───── DATASET RECORDS ─────

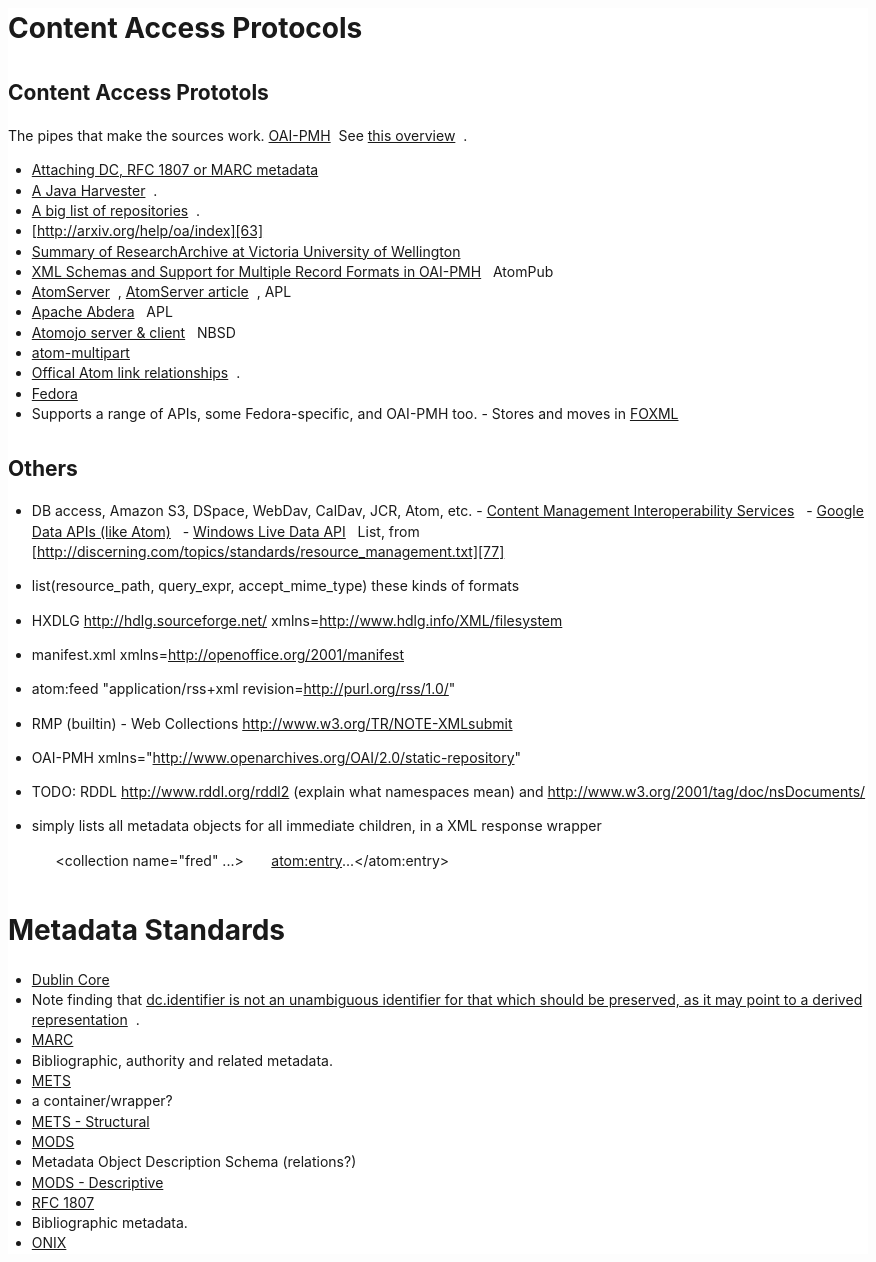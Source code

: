# Content Access Protocols #

## Content Access Prototols ##

The pipes that make the sources work.
[OAI-PMH][58]  See [this overview][59]  .
 - [Attaching DC, RFC 1807 or MARC metadata][60]   
 - [A Java Harvester][61]  . 
 - [A big list of repositories][62]  . 
 - [http://arxiv.org/help/oa/index][63]   
 - [Summary of ResearchArchive at Victoria University of Wellington][64]   
 - [XML Schemas and Support for Multiple Record Formats in OAI-PMH][65]  
AtomPub 
 - [AtomServer][66]  , [AtomServer article][67]  , APL 
 - [Apache Abdera][68]   APL 
 - [Atomojo server & client][69]   NBSD 
 - [atom-multipart][70]   
 - [Offical Atom link relationships][71]  .
 - [Fedora][72]   
 - Supports a range of APIs, some Fedora-specific, and OAI-PMH too. - Stores and moves in [FOXML][73]  

## Others ##

 - DB access, Amazon S3, DSpace, WebDav, CalDav, JCR, Atom, etc. - [Content Management Interoperability Services][74]   - [Google Data APIs (like Atom)][75]   - [Windows Live Data API][76]  
List, from [http://discerning.com/topics/standards/resource_management.txt][77]  
 - list(resource_path, query_expr, accept_mime_type) these kinds of formats 
 - HXDLG http://hdlg.sourceforge.net/ xmlns=http://www.hdlg.info/XML/filesystem 
 - manifest.xml xmlns=http://openoffice.org/2001/manifest 
 - atom:feed "application/rss+xml revision=http://purl.org/rss/1.0/" 
 - RMP (builtin) - Web Collections http://www.w3.org/TR/NOTE-XMLsubmit 
 - OAI-PMH xmlns="http://www.openarchives.org/OAI/2.0/static-repository" 
 - TODO: RDDL http://www.rddl.org/rddl2 (explain what namespaces mean) and http://www.w3.org/2001/tag/doc/nsDocuments/ 
 - simply lists all metadata objects for all immediate children, in a XML response wrapper
    
      <collection xmlns="http://gupe.org/rmp" path="some/resource_path">
        <collection name="fred" ...>
          <atom:entry>...</atom:entry>
        </collection>
        <data name="fred/xml">
        </data>
      </collection>
    

# Metadata Standards #

 - [Dublin Core][78]      
 - Note finding that [dc.identifier is not an unambiguous identifier for that which should be preserved, as it may point to a derived representation][79]  . 
 - [MARC][80]   
 - Bibliographic, authority and related metadata. 
 - [METS][81]   
 - a container/wrapper?    
 - [METS - Structural][82]   
 - [MODS][83]   
 - Metadata Object Description Schema (relations?)    
 - [MODS - Descriptive][84]  
 - [RFC 1807][85]  
 - Bibliographic metadata.
 - [ONIX][86]  

  [1]: http://en.wikipedia.org/wiki/Digital_preservation
  [2]: http://anjackson.net/digital_preservation_notebook/bit_preservation
  [3]: http://anjackson.net/2008/06/27/science_digital_preservation
  [4]: http://en.wikipedia.org/wiki/Massive_array_of_idle_disks
  [5]: http://www.pcper.com/article.php?aid=669
  [6]: http://en.wikibooks.org/wiki/Choosing_The_Right_File_Format
  [7]: http://www.dptp.org/course/
  [8]: http://www.darwinsys.com/file/
  [9]: http://sourceforge.net/projects/jmimemagic/
  [10]: http://www.iana.org/assignments/media-types/
  [11]: http://www.nationalarchives.gov.uk/pronom/
  [12]: http://hul.harvard.edu/gdfr/
  [13]: http://developer.apple.com/documentation/Carbon/Conceptual/understanding_utis/utilist/chapter_4_section_1.html#//apple_ref/doc/uid/TP40001319-CH205-CHDIJFGJ
  [14]: http://www.digitalpreservation.gov/formats/intro/format_eval_rel.shtml
  [15]: http://www.w3.org/TR/WICD/
  [16]: http://mixed.dans.knaw.nl/node/114
  [17]: http://arxiv.org/abs/cs/0408054
  [18]: http://delicious.com/beardedstoat/jpeg
  [19]: http://delicious.com/beardedstoat/jpeg2000
  [20]: http://www.jisc.ac.uk/whatwedo/programmes/preservation/2008sigprops
  [21]: http://droid.sourceforge.net/
  [22]: http://www.nationalarchives.gov.uk/pronom/
  [23]: http://droid5.yourwiki.net/wiki/DROID_5.0
  [24]: http://hul.harvard.edu/jhove/
  [25]: http://www.jstor.org/
  [26]: http://java-source.net/open-source/rule-engines
  [27]: http://www.nationalarchives.gov.uk/aboutapps/PRONOM/tools.htm
  [28]: http://www.natlib.govt.nz/about-us/current-initiatives/past-initiatives/metadata-extraction-tool
  [29]: http://meta-extractor.sourceforge.net/
  [30]: http://code.google.com/p/fits/
  [31]: http://www.foolabs.com/xpdf/
  [32]: http://poppler.freedesktop.org/
  [33]: http://anjackson.net/digital_preservation_notebook/preservation_strategies/quality_control_methods
  [34]: http://www.imagemagick.org/script/command-line-options.php#list
  [35]: http://diberri.dyndns.org/wikipedia/html2wiki/
  [36]: http://www.aaronsw.com/2002/html2text/
  [37]: http://deplate.sourceforge.net/
  [38]: http://wiki.docbook.org/topic/Html2DocBook
  [39]: http://wiki.docbook.org/topic/ConvertOtherFormatsToDocBook
  [40]: http://www.ics.uci.edu/%7Echenli/pdf-font-types/index.html
  [41]: http://fondu.sourceforge.net/
  [42]: http://diberri.dyndns.org/wikipedia/html2wiki/
  [43]: http://www.aaronsw.com/2002/html2text/
  [44]: http://mixed.dans.knaw.nl/
  [45]: http://lonewolflibrarian.wordpress.com/2009/06/17/digital-preservation-by-immediate-conversion-to-xml-06-17-09/
  [46]: http://crib.dsi.uminho.pt/
  [47]: http://openxmldeveloper.org/articles/1868.aspx
  [48]: http://tidy.sourceforge.net/docs/quickref.html
  [49]: http://jtidy.sourceforge.net/
  [50]: http://anjackson.net/digital_preservation_notebook/bit_preservation
  [51]: http://www.crl.edu/content.asp?l1=13
  [52]: http://www.fedora-commons.org/documentation/3.0b1/userdocs/digitalobjects/objectModel.html
  [53]: http://www.dspace.org/
  [54]: http://www.alfresco.com/
  [55]: http://en.wikipedia.org/wiki/Open_Service_Interface_Definitions
  [56]: http://www.ukoln.ac.uk/repositories/digirep/index/Deposit_API
  [57]: http://www.dlib.org/dlib/january03/smith/01smith.html
  [58]: http://www.openarchives.org/OAI/openarchivesprotocol.html
  [59]: http://xml.coverpages.org/oams.html
  [60]: http://www.openarchives.org/OAI/1.0/openarchivesprotocol.htm#appendix%201
  [61]: http://www.oclc.org/research/software/oai/harvester2.htm
  [62]: http://gita.grainger.uiuc.edu/registry/
  [63]: http://arxiv.org/help/oa/index
  [64]: http://gita.grainger.uiuc.edu/registry/details.asp?id=2208
  [65]: http://www.oaforum.org/tutorial/english/page5.htm
  [66]: http://atomserver.codehaus.org/index.html
  [67]: http://www.infoq.com/articles/atomserver
  [68]: http://incubator.apache.org/abdera/
  [69]: http://code.google.com/p/atomojo/
  [70]: http://www.tbray.org/ongoing/When/200x/2008/07/07/Atom
  [71]: http://www.iana.org/assignments/link-relations.html
  [72]: http://www.fedora.info/documentation/
  [73]: http://www.fedora.info/download/2.2.1/userdocs/digitalobjects/introFOXML.html
  [74]: http://en.wikipedia.org/wiki/Content_Management_Interoperability_Services
  [75]: http://code.google.com/apis/gdata/
  [76]: https://dev.live.com/livedata/sdk/Default.aspx
  [77]: http://discerning.com/topics/standards/resource_management.txt
  [78]: http://dublincore.org/
  [79]: http://libtechissues.blogspot.com/2006/12/digital-preservation-using-oai-pmh-as.html
  [80]: http://www.loc.gov/marc/
  [81]: http://www.loc.gov/standards/mets/
  [82]: http://www.loc.gov/standards/mets/METSOverview.v2.html
  [83]: http://www.loc.gov/standards/mods/
  [84]: http://www.loc.gov/standards/mods/
  [85]: http://rfc.net/rfc1807.html
  [86]: http://libraries.mit.edu/guides/subjects/metadata/standards/onix.html
  [87]: http://libraries.mit.edu/guides/subjects/metadata/standards.html
  [88]: http://www.loc.gov/standards/mix/
  [89]: http://www.jeita.or.jp/
  [90]: http://www.iptc.org/IPTC4XMP/
  [91]: http://www.niso.org/standards/resources/Z39_87_trial_use.pdf
  [92]: http://www.openarchives.org/
  [93]: http://www.utah.edu/cpbmetadata/
  [94]: http://www.smpte-ra.org/mdd
  [95]: http://www.loc.gov/standards/premis/
  [96]: http://www.loc.gov/standards/premis/premis-mets.html
  [97]: http://www.loc.gov/standards/premis/tools.html
  [98]: http://www.l3s.de/%7Esiberski/bibtex2rdf/
  [99]: http://www.amazon.co.uk/gp/product/1843343010?ie=UTF8
  [100]: http://stephesblog.blogs.com/my_weblog/2008/04/a-standards-pri.html
  [101]: http://www.planets-project.eu/
  [102]: http://www.nla.gov.au/padi/
  [103]: http://www.nla.gov.au/padi/topics/18.html
  [104]: http://metadata.net/panic/
  [105]: http://dataportability.org/
  [106]: http://wiki.dataportability.org/display/dpmain/For+Developers
  [107]: http://browser.netscape.com/releases
  [108]: http://sillydog.org/narchive/full123.php
  [109]: http://www.dpconline.org/
  [110]: http://www.jcdl.org/
  [111]: http://rdd.sub.uni-goettingen.de/conferences/ipres/ipres-en.html
  [112]: http://www.cdlib.org/iPres/
  [113]: http://www.ecdlconference.eu/
  [114]: http://www.ijdc.net/
  [115]: http://journal.code4lib.org/
  [116]: http://www.dljournal.org/
  [117]: http://public.lanl.gov/herbertv/papers/
  [118]: http://www.forensicswiki.org/
  [119]: http://www.forensicswiki.org/wiki/Category:Disk_Imaging
  [120]: http://air-imager.sourceforge.net/
  [121]: http://linux.die.net/man/1/dskdump
  [122]: http://www.forensicswiki.org/wiki/Ddrescue
  [123]: http://www.forensicswiki.org/wiki/Dcfldd
  [124]: http://sourceforge.net/projects/rdd/
  [125]: http://sourceforge.net/projects/acetoneiso2/
  [126]: http://www.holmes.nl/NFIlabs/Snorkel/
  [127]: http://www.pyflag.net/
  [128]: http://cdemu.sourceforge.net/
  [129]: http://superuser.com/questions/27895/mount-raw-cd-rom-image
  [130]: http://www.daemon-tools.cc/
  [131]: http://qgqlochekone.blogspot.com/2008/04/iso-linux-debian-venenux-tools.html
  [132]: http://sourceforge.net/projects/ccd2iso
  [133]: http://en.wikipedia.org/wiki/Comparison_of_file_systems
  [134]: http://www.forensicswiki.org/wiki/File_Systems
  [135]: http://www.seasip.demon.co.uk/Unix/LibDsk/
  [136]: http://mdfs.net/Docs/Comp/Disk/Format/ADFS
  [137]: http://www.adsb.co.uk/bbc/linux/
  [138]: http://www.boddie.org.uk/david/Projects/Python/FUSE
  [139]: http://howto.wikia.com/wiki/Howto_configure_the_Linux_kernel/fs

─────

* [WHAT IS EXPECTED] Only those lines of the entries above that run from the line containing "[119]: http://www.forensicswiki.org/wiki/Category:Disk_Imaging" to the line containing "[123]: http://www.forensicswiki.org/wiki/Dcfldd", both included, should be transcribed exactly.

* [OUTPUT]
  [119]: http://www.forensicswiki.org/wiki/Category:Disk_Imaging
  [120]: http://air-imager.sourceforge.net/
  [121]: http://linux.die.net/man/1/dskdump
  [122]: http://www.forensicswiki.org/wiki/Ddrescue
  [123]: http://www.forensicswiki.org/wiki/Dcfldd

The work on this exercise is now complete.